Mehmet Serdar Ateş
Onursal Üye
Her Şeyde Bir Hayır Vardır
Kübra'nın Günlüğüden
Mehmet Serdar ATEŞ
Bugün babamın arkadaşı Osman Amca ve ailesi ile pikniğe gittik. Salıncaklara bindik, top oynadık. Hava kararınca da yakan top oynadık. Kısacası biz çocuklar çok eğlendik. Yazın sıcağında betonlarla çevrili mahallemizden uzaklaşmak bize çok iyi geldi. Özellikle toprakta oynamak beni çok rahatlattı. Sanırım öğretmenimizin statik enerji dediği, benim ise kötü enerji dediğim şey; “Toprakla temas ettiğimizde vücudumuzdan çıkar.” sözü doğruymuş. Babam da zaten sık sık anlatırdı. İnsan özellikle yün kumaştan yapılmış elbiseler giyerse ve ayağında da plastik ayakkabı olursa vücudunda kötü elektrik oluşurmuş. Hatta babam bununla ilgili şöyle bir hatırasını anlatmıştı: Babam doğmadan önce dedemin bir arabası varmış. Arabadan inerken elinde biriken kötü enerjiyi önce toprağa dokunarak boşaltır, kapı koluna filan elini öyle uzatırmış. Aksi halde parmaklarından ateş çıngısı çıkarmış.

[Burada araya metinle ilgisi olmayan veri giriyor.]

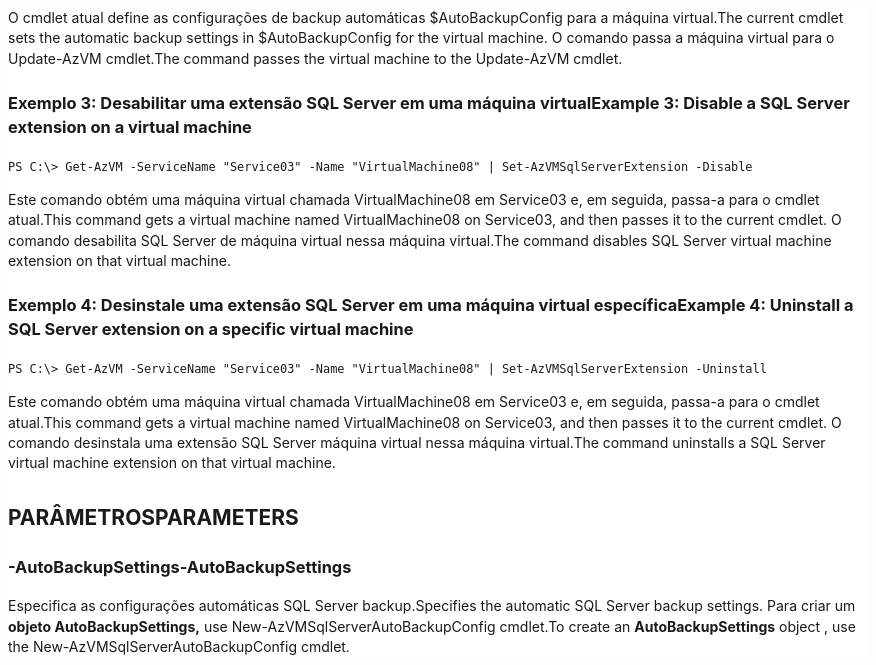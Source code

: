 <span data-ttu-id="8d40e-119">O cmdlet atual define as configurações de backup automáticas $AutoBackupConfig para a máquina virtual.</span><span class="sxs-lookup"><span data-stu-id="8d40e-119">The current cmdlet sets the automatic backup settings in $AutoBackupConfig for the virtual machine.</span></span>
<span data-ttu-id="8d40e-120">O comando passa a máquina virtual para o Update-AzVM cmdlet.</span><span class="sxs-lookup"><span data-stu-id="8d40e-120">The command passes the virtual machine to the Update-AzVM cmdlet.</span></span>

### <span data-ttu-id="8d40e-121">Exemplo 3: Desabilitar uma extensão SQL Server em uma máquina virtual</span><span class="sxs-lookup"><span data-stu-id="8d40e-121">Example 3: Disable a SQL Server extension on a virtual machine</span></span>
```
PS C:\> Get-AzVM -ServiceName "Service03" -Name "VirtualMachine08" | Set-AzVMSqlServerExtension -Disable
```

<span data-ttu-id="8d40e-122">Este comando obtém uma máquina virtual chamada VirtualMachine08 em Service03 e, em seguida, passa-a para o cmdlet atual.</span><span class="sxs-lookup"><span data-stu-id="8d40e-122">This command gets a virtual machine named VirtualMachine08 on Service03, and then passes it to the current cmdlet.</span></span>
<span data-ttu-id="8d40e-123">O comando desabilita SQL Server de máquina virtual nessa máquina virtual.</span><span class="sxs-lookup"><span data-stu-id="8d40e-123">The command disables SQL Server virtual machine extension on that virtual machine.</span></span>

### <span data-ttu-id="8d40e-124">Exemplo 4: Desinstale uma extensão SQL Server em uma máquina virtual específica</span><span class="sxs-lookup"><span data-stu-id="8d40e-124">Example 4: Uninstall a SQL Server extension on a specific virtual machine</span></span>
```
PS C:\> Get-AzVM -ServiceName "Service03" -Name "VirtualMachine08" | Set-AzVMSqlServerExtension -Uninstall
```

<span data-ttu-id="8d40e-125">Este comando obtém uma máquina virtual chamada VirtualMachine08 em Service03 e, em seguida, passa-a para o cmdlet atual.</span><span class="sxs-lookup"><span data-stu-id="8d40e-125">This command gets a virtual machine named VirtualMachine08 on Service03, and then passes it to the current cmdlet.</span></span>
<span data-ttu-id="8d40e-126">O comando desinstala uma extensão SQL Server máquina virtual nessa máquina virtual.</span><span class="sxs-lookup"><span data-stu-id="8d40e-126">The command uninstalls a SQL Server virtual machine extension on that virtual machine.</span></span>

## <span data-ttu-id="8d40e-127">PARÂMETROS</span><span class="sxs-lookup"><span data-stu-id="8d40e-127">PARAMETERS</span></span>

### <span data-ttu-id="8d40e-128">-AutoBackupSettings</span><span class="sxs-lookup"><span data-stu-id="8d40e-128">-AutoBackupSettings</span></span>
<span data-ttu-id="8d40e-129">Especifica as configurações automáticas SQL Server backup.</span><span class="sxs-lookup"><span data-stu-id="8d40e-129">Specifies the automatic SQL Server backup settings.</span></span>
<span data-ttu-id="8d40e-130">Para criar um **objeto AutoBackupSettings,** use New-AzVMSqlServerAutoBackupConfig cmdlet.</span><span class="sxs-lookup"><span data-stu-id="8d40e-130">To create an **AutoBackupSettings** object , use the New-AzVMSqlServerAutoBackupConfig cmdlet.</span></span>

Osman Amca’nın oğlu Murat Ortaöğretime Giriş Sınavı’nda umduğu puanı alamamış, istediği okulu kazanmamıştı. Bu yüzden çok üzgün görünüyordu.

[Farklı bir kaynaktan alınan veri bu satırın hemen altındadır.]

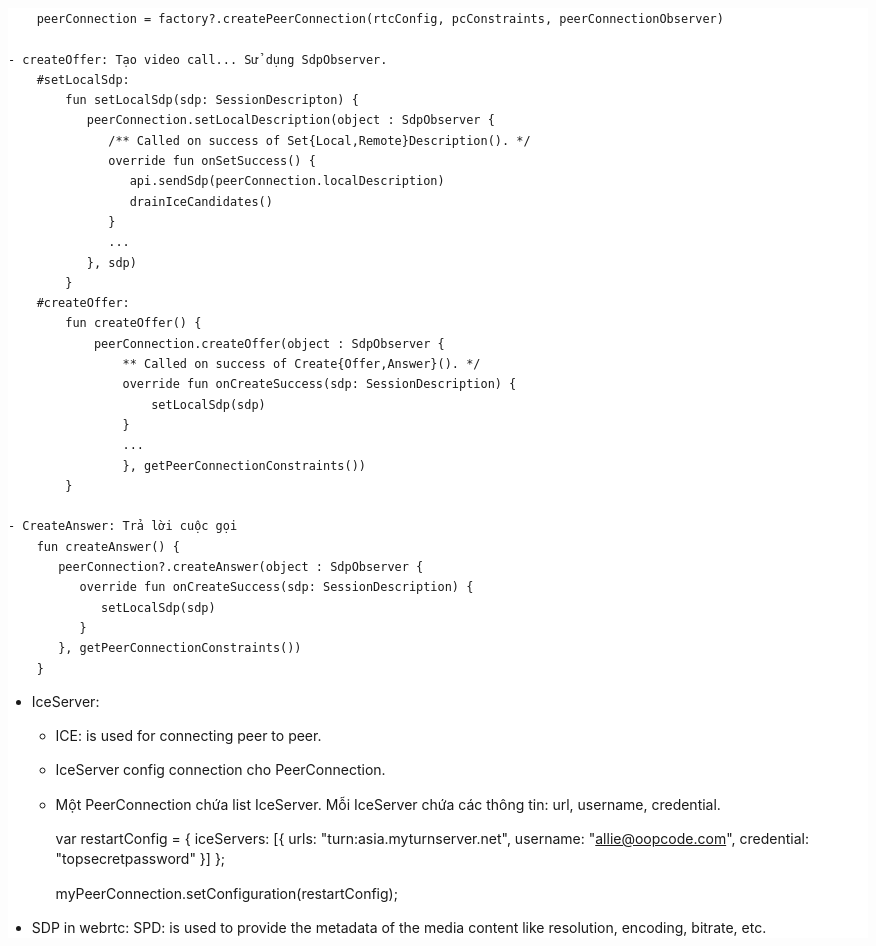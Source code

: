 		peerConnection = factory?.createPeerConnection(rtcConfig, pcConstraints, peerConnectionObserver)
	
	- createOffer: Tạo video call... Sử dụng SdpObserver.
		#setLocalSdp:
			fun setLocalSdp(sdp: SessionDescripton) {
			   peerConnection.setLocalDescription(object : SdpObserver {
				  /** Called on success of Set{Local,Remote}Description(). */	
				  override fun onSetSuccess() {
					 api.sendSdp(peerConnection.localDescription)
					 drainIceCandidates()
				  }
				  ...
			   }, sdp)
			}
		#createOffer:
			fun createOffer() {
				peerConnection.createOffer(object : SdpObserver {
				    ** Called on success of Create{Offer,Answer}(). */
				    override fun onCreateSuccess(sdp: SessionDescription) {
						setLocalSdp(sdp)
				    }
				    ...
				    }, getPeerConnectionConstraints())
			}
			
	- CreateAnswer: Trả lời cuộc gọi
		fun createAnswer() {
		   peerConnection?.createAnswer(object : SdpObserver {
			  override fun onCreateSuccess(sdp: SessionDescription) {
				 setLocalSdp(sdp)
			  }
		   }, getPeerConnectionConstraints())
		}

* IceServer: 
	- ICE:  is used for connecting peer to peer.
	- IceServer config connection cho PeerConnection.
	- Một PeerConnection chứa list IceServer. Mỗi IceServer chứa các thông tin: url, username, credential.
	
		var restartConfig = { iceServers: [{
								  urls: "turn:asia.myturnserver.net",
								  username: "allie@oopcode.com",
								  credential: "topsecretpassword"
							  }]
		};

		myPeerConnection.setConfiguration(restartConfig);
	
	
	
* SDP in webrtc:
	SPD: is used to provide the metadata of the media content like resolution, encoding, bitrate, etc.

Osman Amca anlaşılan üzülen oğlunu biraz olsun rahatlatmak için pikniğe gelmişti. Bir ara bizi yanına çağırıp:
“Çocuklar, size bir hatıramı anlatacağım.” dedi. “Hayatta çok çok istediğiniz bir şey gerçekleşmezse sakın üzülmeyin. Belki sizin için daha hayırlı şeyler vardır.”
“Nasıl yani?” diye sordum ben meraklı bir şekilde.
Bunun üzerine gülümsedi ve anlatmaya başladı.
“Ben ortaokulu bitirdiğimde, Eskişehir’de Devlet Demir Yollarının Parasız Yatılı Okulu’nun sınavına girdim. O zamanlar Konya Ereğli’den Eskişehir’e altı arkadaş sınava gelmiştik. Babam da benimle geldi. Babamın beni sınava getirmesi beni çok memnun etmişti. Tren seyahatimiz çok güzel geçti. Eskişehir’de bir otelde bir gece kaldık ve sabah sınava girdim.
İnanmayacaksınız ama, ben ilk defa test usulü sınava giriyordum. 100 dakikada 120 soru çözmemiz gerekiyordu. Sınav sistemini bilmediğim için 100 dakikada ancak 60 soruyu yapabildim. Moralim çok bozulmuştu. Oysaki trende gelirken kazanma şansı en yüksek olarak herkes beni göstermişti. Babama ne söyleyecektim? Çok utanmış ve mahcup olmuştum. Babam benim bu üzgün halimi gördü ve “Oğlum sınavın nasıl geçti?” diye sordu. Ben neredeyse ağlayacak bir şekilde, “Babacığım, sınavım çok kötü geçti. Test sistemini bilmediğim için süreyi yetiştiremedim. Lütfen kusuruma bakma. Benim için çok masraf yaptın ama ben karşılığını veremedim.” dediğimi hatırlıyorum.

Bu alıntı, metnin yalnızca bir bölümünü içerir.